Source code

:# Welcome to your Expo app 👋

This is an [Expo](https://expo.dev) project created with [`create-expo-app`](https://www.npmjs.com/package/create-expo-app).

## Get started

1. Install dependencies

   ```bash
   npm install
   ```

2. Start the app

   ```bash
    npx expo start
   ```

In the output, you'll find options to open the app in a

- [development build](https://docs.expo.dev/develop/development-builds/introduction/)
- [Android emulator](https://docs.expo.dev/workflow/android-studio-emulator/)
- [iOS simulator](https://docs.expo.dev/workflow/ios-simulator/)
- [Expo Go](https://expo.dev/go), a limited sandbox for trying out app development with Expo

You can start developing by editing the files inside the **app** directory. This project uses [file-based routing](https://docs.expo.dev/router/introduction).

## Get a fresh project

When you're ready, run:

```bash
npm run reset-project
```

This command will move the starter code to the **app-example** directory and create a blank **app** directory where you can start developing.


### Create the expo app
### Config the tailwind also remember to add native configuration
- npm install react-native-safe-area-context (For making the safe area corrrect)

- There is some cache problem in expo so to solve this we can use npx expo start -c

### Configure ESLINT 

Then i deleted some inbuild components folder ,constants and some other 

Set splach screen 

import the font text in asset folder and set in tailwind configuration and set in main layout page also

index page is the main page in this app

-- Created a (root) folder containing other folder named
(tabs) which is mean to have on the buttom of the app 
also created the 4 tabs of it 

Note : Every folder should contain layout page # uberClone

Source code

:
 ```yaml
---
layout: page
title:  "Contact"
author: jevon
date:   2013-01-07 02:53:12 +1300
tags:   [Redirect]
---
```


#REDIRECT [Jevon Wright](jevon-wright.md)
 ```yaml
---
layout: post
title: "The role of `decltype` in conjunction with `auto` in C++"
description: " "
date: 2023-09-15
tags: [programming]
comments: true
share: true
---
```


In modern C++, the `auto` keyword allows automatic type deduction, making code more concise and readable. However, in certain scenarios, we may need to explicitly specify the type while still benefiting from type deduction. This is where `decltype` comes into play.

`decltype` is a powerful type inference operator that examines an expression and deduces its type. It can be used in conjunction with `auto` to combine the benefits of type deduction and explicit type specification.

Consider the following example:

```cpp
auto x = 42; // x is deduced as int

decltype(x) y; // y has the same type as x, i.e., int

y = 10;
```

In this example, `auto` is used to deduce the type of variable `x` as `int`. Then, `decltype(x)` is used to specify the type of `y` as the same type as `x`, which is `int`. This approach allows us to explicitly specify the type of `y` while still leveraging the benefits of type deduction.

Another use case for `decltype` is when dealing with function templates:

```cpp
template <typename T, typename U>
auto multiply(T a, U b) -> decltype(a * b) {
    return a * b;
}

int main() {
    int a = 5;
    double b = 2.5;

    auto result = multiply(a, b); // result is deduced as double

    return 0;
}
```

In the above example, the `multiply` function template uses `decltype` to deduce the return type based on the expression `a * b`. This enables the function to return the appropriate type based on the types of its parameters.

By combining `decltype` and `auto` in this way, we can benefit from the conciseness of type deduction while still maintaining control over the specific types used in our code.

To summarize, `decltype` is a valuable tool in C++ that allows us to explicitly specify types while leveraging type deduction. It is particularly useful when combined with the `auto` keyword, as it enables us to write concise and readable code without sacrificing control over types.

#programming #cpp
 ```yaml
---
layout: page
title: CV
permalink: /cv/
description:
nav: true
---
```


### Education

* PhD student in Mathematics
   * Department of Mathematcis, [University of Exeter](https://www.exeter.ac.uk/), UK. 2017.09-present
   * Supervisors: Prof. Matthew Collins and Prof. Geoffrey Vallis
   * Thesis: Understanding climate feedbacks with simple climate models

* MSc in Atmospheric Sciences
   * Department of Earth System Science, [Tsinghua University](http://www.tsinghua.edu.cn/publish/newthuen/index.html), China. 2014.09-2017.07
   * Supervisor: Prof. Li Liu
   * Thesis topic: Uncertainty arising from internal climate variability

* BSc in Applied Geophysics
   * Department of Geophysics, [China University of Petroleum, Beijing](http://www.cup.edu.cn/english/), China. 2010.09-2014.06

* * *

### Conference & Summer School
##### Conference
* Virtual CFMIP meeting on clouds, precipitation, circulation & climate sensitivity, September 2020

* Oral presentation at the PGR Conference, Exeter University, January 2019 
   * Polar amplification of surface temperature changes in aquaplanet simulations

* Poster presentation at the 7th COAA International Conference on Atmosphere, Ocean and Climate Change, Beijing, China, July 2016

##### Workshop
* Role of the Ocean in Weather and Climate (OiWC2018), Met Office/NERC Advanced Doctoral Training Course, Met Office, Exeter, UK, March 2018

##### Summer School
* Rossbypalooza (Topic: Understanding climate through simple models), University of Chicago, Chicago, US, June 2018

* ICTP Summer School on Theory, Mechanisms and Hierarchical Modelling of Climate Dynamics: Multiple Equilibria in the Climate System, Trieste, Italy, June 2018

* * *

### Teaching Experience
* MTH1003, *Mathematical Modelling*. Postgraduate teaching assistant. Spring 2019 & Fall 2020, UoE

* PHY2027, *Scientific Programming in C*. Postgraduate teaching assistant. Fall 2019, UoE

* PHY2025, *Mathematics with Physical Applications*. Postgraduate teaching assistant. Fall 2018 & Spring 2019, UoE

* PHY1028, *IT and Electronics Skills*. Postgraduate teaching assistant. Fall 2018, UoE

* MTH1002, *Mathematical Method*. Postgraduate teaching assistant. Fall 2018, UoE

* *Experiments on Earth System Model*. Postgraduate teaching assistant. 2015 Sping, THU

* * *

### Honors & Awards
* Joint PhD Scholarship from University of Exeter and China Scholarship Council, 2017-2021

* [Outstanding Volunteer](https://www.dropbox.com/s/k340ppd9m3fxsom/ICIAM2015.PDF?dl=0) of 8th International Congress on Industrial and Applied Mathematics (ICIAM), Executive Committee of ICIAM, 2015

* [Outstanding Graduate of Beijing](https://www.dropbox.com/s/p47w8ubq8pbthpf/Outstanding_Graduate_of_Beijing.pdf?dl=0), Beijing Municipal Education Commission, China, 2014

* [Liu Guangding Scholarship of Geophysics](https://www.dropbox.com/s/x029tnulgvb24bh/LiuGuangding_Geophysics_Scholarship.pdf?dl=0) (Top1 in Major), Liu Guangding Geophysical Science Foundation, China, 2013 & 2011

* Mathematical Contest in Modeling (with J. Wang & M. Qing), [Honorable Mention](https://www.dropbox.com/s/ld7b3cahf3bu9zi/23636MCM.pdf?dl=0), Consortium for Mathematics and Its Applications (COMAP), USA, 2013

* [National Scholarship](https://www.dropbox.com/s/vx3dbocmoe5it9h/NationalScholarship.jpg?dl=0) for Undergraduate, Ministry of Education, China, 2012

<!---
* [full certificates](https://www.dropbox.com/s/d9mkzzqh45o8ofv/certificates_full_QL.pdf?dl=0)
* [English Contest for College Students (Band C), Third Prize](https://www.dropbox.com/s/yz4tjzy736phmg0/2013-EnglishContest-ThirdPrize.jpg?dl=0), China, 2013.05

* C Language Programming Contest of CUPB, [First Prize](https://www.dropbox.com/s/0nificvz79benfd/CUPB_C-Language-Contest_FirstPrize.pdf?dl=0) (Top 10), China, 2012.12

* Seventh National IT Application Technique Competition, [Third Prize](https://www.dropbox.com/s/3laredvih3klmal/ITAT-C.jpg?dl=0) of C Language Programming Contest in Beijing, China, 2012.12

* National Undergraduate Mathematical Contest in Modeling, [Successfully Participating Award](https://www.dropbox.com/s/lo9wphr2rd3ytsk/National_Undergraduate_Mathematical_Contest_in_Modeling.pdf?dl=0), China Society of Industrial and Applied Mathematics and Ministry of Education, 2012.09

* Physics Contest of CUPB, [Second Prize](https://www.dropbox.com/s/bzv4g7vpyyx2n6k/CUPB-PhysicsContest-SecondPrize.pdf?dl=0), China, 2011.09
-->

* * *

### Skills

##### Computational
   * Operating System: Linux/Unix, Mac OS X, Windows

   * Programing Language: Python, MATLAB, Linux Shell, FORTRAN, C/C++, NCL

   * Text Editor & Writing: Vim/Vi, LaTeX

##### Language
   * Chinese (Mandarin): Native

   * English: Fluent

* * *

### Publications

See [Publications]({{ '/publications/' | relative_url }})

-------------------------

→ Work to complete
From the first line of the records to the line containing "2. Start the app", inclusive, transcribe everything exactly and leave out the rest.

→ Solution
Source code

:# Welcome to your Expo app 👋

This is an [Expo](https://expo.dev) project created with [`create-expo-app`](https://www.npmjs.com/package/create-expo-app).

## Get started

1. Install dependencies

   ```bash
   npm install
   ```

2. Start the app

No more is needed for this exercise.